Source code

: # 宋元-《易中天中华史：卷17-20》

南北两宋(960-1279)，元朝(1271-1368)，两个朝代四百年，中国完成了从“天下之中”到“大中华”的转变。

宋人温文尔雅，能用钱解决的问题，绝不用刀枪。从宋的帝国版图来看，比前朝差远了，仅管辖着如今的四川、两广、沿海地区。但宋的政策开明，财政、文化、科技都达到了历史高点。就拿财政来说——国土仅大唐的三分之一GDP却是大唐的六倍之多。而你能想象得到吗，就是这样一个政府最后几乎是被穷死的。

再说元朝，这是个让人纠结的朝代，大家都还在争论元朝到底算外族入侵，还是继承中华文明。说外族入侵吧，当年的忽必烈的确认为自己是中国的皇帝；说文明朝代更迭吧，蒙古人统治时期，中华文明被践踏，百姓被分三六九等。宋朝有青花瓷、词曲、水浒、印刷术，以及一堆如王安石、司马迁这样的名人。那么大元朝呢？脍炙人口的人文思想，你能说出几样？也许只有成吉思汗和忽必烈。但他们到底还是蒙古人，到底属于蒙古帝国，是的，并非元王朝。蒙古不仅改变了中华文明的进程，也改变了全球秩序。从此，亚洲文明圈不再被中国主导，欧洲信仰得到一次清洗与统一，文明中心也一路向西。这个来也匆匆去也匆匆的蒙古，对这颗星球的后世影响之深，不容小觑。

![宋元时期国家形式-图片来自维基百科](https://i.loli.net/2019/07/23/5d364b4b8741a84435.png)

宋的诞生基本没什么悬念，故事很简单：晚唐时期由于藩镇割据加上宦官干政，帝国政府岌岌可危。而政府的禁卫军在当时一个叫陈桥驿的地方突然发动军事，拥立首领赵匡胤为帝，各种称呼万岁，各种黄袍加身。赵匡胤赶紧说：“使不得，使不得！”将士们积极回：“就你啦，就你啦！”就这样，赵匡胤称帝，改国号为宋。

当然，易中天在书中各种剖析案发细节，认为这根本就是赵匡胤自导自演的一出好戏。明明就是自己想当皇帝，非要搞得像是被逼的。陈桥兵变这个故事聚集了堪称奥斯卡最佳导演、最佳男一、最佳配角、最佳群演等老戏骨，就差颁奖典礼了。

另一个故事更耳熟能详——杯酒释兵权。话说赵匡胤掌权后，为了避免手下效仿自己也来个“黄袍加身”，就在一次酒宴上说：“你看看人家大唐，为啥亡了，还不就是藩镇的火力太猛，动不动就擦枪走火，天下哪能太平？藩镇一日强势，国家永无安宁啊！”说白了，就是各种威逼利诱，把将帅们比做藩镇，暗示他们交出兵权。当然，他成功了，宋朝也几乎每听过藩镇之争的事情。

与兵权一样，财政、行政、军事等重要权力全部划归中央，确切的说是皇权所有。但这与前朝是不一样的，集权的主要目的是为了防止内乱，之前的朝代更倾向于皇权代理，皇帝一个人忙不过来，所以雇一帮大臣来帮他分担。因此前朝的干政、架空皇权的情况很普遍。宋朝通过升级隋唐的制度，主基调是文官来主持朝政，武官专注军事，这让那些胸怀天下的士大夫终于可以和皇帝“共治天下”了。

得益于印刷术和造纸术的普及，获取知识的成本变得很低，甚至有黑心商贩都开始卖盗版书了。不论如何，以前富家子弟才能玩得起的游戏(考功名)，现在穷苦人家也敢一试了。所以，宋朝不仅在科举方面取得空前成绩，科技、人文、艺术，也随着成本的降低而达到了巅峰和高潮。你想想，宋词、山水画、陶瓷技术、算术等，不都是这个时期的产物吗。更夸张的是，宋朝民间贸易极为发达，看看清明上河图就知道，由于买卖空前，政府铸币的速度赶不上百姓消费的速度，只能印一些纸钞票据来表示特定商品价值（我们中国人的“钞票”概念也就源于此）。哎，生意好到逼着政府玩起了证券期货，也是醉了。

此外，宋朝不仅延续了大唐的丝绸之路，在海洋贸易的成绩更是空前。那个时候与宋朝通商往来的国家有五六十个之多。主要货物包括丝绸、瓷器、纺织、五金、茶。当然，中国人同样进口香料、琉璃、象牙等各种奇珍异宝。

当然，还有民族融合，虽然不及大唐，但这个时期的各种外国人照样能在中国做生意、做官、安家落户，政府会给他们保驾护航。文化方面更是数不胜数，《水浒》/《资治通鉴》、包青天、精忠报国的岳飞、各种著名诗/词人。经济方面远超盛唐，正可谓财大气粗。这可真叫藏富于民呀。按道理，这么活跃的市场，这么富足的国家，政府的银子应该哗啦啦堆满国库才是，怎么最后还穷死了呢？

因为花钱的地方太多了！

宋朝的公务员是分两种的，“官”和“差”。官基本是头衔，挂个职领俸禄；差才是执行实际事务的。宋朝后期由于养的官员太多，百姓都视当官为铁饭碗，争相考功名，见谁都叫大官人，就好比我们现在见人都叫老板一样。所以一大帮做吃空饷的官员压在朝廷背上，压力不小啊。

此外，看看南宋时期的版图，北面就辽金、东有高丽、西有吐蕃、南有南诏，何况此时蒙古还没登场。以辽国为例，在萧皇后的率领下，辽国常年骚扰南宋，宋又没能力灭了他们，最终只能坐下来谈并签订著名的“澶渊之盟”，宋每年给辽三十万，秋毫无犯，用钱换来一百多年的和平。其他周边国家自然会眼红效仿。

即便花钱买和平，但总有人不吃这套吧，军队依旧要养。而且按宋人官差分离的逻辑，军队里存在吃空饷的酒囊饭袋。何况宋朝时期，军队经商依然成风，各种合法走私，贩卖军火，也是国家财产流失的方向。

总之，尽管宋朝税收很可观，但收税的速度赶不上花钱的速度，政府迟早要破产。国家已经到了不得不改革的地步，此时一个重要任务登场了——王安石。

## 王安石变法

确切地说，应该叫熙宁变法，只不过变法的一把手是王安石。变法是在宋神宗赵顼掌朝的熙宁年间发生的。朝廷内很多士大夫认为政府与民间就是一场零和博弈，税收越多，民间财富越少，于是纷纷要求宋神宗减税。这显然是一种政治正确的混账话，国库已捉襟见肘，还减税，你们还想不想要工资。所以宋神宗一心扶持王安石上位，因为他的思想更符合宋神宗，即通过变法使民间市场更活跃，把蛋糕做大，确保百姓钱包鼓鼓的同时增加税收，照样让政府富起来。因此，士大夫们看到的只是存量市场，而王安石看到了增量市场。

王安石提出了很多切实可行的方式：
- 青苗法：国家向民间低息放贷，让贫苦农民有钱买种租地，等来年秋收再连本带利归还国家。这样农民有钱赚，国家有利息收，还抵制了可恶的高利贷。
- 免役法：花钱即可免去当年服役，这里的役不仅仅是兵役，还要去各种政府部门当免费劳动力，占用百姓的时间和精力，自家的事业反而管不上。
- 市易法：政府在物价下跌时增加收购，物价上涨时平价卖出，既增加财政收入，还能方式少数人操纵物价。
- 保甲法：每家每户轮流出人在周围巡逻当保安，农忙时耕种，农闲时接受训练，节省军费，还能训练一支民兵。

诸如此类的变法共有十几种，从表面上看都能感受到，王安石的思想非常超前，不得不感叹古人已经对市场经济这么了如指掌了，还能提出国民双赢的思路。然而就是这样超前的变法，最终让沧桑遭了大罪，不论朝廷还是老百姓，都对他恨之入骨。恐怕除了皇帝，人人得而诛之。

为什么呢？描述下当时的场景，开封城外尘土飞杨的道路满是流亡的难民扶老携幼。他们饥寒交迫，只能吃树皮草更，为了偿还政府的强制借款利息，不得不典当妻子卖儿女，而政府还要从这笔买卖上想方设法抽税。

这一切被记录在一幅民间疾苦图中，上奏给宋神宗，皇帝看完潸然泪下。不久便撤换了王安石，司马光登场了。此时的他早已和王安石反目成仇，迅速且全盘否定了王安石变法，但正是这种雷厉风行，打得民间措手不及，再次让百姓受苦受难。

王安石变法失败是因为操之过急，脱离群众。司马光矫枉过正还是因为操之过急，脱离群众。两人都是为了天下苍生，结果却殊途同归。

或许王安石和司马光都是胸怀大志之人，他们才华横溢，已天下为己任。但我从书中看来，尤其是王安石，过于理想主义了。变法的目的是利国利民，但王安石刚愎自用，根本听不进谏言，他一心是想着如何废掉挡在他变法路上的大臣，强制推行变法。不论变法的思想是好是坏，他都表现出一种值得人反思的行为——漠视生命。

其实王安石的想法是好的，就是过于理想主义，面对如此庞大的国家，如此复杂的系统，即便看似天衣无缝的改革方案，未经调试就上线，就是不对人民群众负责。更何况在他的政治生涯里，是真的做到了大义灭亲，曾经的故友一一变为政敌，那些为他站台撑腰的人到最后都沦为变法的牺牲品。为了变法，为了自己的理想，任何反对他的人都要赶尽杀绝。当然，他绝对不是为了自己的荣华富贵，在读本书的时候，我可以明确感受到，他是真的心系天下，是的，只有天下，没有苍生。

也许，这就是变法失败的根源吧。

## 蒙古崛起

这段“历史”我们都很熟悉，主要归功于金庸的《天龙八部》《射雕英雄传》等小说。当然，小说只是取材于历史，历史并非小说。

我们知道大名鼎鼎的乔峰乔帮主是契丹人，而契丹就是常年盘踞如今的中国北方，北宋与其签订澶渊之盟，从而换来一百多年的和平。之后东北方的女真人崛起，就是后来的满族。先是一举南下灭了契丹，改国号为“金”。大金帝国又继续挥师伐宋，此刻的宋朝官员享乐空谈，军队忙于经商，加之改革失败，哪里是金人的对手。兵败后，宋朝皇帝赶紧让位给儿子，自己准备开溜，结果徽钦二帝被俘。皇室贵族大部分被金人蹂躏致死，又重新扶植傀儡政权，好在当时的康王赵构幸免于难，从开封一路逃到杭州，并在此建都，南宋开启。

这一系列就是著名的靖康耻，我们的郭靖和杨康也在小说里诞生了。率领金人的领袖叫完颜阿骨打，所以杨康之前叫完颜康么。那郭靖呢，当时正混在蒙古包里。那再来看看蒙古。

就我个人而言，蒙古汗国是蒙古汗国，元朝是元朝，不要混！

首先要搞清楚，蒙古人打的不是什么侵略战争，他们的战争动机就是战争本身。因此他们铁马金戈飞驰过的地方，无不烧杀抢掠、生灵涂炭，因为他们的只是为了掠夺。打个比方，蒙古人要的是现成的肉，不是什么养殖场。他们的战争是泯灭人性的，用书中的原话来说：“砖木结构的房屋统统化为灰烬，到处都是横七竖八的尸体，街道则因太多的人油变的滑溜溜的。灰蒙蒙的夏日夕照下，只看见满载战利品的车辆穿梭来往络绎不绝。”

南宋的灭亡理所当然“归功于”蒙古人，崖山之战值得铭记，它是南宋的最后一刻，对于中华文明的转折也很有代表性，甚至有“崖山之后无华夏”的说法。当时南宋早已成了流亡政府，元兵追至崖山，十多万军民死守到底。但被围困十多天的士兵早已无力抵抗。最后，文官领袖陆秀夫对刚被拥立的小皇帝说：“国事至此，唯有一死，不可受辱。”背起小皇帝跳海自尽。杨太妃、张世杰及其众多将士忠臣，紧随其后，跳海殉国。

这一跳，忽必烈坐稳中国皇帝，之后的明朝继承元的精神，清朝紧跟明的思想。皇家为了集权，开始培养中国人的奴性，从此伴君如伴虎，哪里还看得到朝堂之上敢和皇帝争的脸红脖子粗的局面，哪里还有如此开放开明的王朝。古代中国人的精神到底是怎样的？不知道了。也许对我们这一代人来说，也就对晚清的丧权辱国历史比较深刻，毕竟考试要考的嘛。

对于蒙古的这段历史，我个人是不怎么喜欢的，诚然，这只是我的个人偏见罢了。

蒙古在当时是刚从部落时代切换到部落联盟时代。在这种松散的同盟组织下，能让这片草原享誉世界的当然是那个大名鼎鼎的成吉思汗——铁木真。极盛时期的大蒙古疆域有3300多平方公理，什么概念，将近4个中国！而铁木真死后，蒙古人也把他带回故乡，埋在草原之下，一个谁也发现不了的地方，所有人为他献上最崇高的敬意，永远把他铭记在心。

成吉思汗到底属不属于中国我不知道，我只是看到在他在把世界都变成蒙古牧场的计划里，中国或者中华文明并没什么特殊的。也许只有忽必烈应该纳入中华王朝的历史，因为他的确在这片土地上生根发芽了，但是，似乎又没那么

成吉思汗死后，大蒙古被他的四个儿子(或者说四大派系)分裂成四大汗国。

## Work instruction:
Begin at the first line of the material and transcribe each line exactly. End with the line containing "此外，宋朝不仅延续了大唐的丝", and give nothing else.

## Output for this exercise:
Source code

: # 宋元-《易中天中华史：卷17-20》

南北两宋(960-1279)，元朝(1271-1368)，两个朝代四百年，中国完成了从“天下之中”到“大中华”的转变。

宋人温文尔雅，能用钱解决的问题，绝不用刀枪。从宋的帝国版图来看，比前朝差远了，仅管辖着如今的四川、两广、沿海地区。但宋的政策开明，财政、文化、科技都达到了历史高点。就拿财政来说——国土仅大唐的三分之一GDP却是大唐的六倍之多。而你能想象得到吗，就是这样一个政府最后几乎是被穷死的。

再说元朝，这是个让人纠结的朝代，大家都还在争论元朝到底算外族入侵，还是继承中华文明。说外族入侵吧，当年的忽必烈的确认为自己是中国的皇帝；说文明朝代更迭吧，蒙古人统治时期，中华文明被践踏，百姓被分三六九等。宋朝有青花瓷、词曲、水浒、印刷术，以及一堆如王安石、司马迁这样的名人。那么大元朝呢？脍炙人口的人文思想，你能说出几样？也许只有成吉思汗和忽必烈。但他们到底还是蒙古人，到底属于蒙古帝国，是的，并非元王朝。蒙古不仅改变了中华文明的进程，也改变了全球秩序。从此，亚洲文明圈不再被中国主导，欧洲信仰得到一次清洗与统一，文明中心也一路向西。这个来也匆匆去也匆匆的蒙古，对这颗星球的后世影响之深，不容小觑。

![宋元时期国家形式-图片来自维基百科](https://i.loli.net/2019/07/23/5d364b4b8741a84435.png)

宋的诞生基本没什么悬念，故事很简单：晚唐时期由于藩镇割据加上宦官干政，帝国政府岌岌可危。而政府的禁卫军在当时一个叫陈桥驿的地方突然发动军事，拥立首领赵匡胤为帝，各种称呼万岁，各种黄袍加身。赵匡胤赶紧说：“使不得，使不得！”将士们积极回：“就你啦，就你啦！”就这样，赵匡胤称帝，改国号为宋。

当然，易中天在书中各种剖析案发细节，认为这根本就是赵匡胤自导自演的一出好戏。明明就是自己想当皇帝，非要搞得像是被逼的。陈桥兵变这个故事聚集了堪称奥斯卡最佳导演、最佳男一、最佳配角、最佳群演等老戏骨，就差颁奖典礼了。

另一个故事更耳熟能详——杯酒释兵权。话说赵匡胤掌权后，为了避免手下效仿自己也来个“黄袍加身”，就在一次酒宴上说：“你看看人家大唐，为啥亡了，还不就是藩镇的火力太猛，动不动就擦枪走火，天下哪能太平？藩镇一日强势，国家永无安宁啊！”说白了，就是各种威逼利诱，把将帅们比做藩镇，暗示他们交出兵权。当然，他成功了，宋朝也几乎每听过藩镇之争的事情。

与兵权一样，财政、行政、军事等重要权力全部划归中央，确切的说是皇权所有。但这与前朝是不一样的，集权的主要目的是为了防止内乱，之前的朝代更倾向于皇权代理，皇帝一个人忙不过来，所以雇一帮大臣来帮他分担。因此前朝的干政、架空皇权的情况很普遍。宋朝通过升级隋唐的制度，主基调是文官来主持朝政，武官专注军事，这让那些胸怀天下的士大夫终于可以和皇帝“共治天下”了。

得益于印刷术和造纸术的普及，获取知识的成本变得很低，甚至有黑心商贩都开始卖盗版书了。不论如何，以前富家子弟才能玩得起的游戏(考功名)，现在穷苦人家也敢一试了。所以，宋朝不仅在科举方面取得空前成绩，科技、人文、艺术，也随着成本的降低而达到了巅峰和高潮。你想想，宋词、山水画、陶瓷技术、算术等，不都是这个时期的产物吗。更夸张的是，宋朝民间贸易极为发达，看看清明上河图就知道，由于买卖空前，政府铸币的速度赶不上百姓消费的速度，只能印一些纸钞票据来表示特定商品价值（我们中国人的“钞票”概念也就源于此）。哎，生意好到逼着政府玩起了证券期货，也是醉了。

此外，宋朝不仅延续了大唐的丝绸之路，在海洋贸易的成绩更是空前。那个时候与宋朝通商往来的国家有五六十个之多。主要货物包括丝绸、瓷器、纺织、五金、茶。当然，中国人同样进口香料、琉璃、象牙等各种奇珍异宝。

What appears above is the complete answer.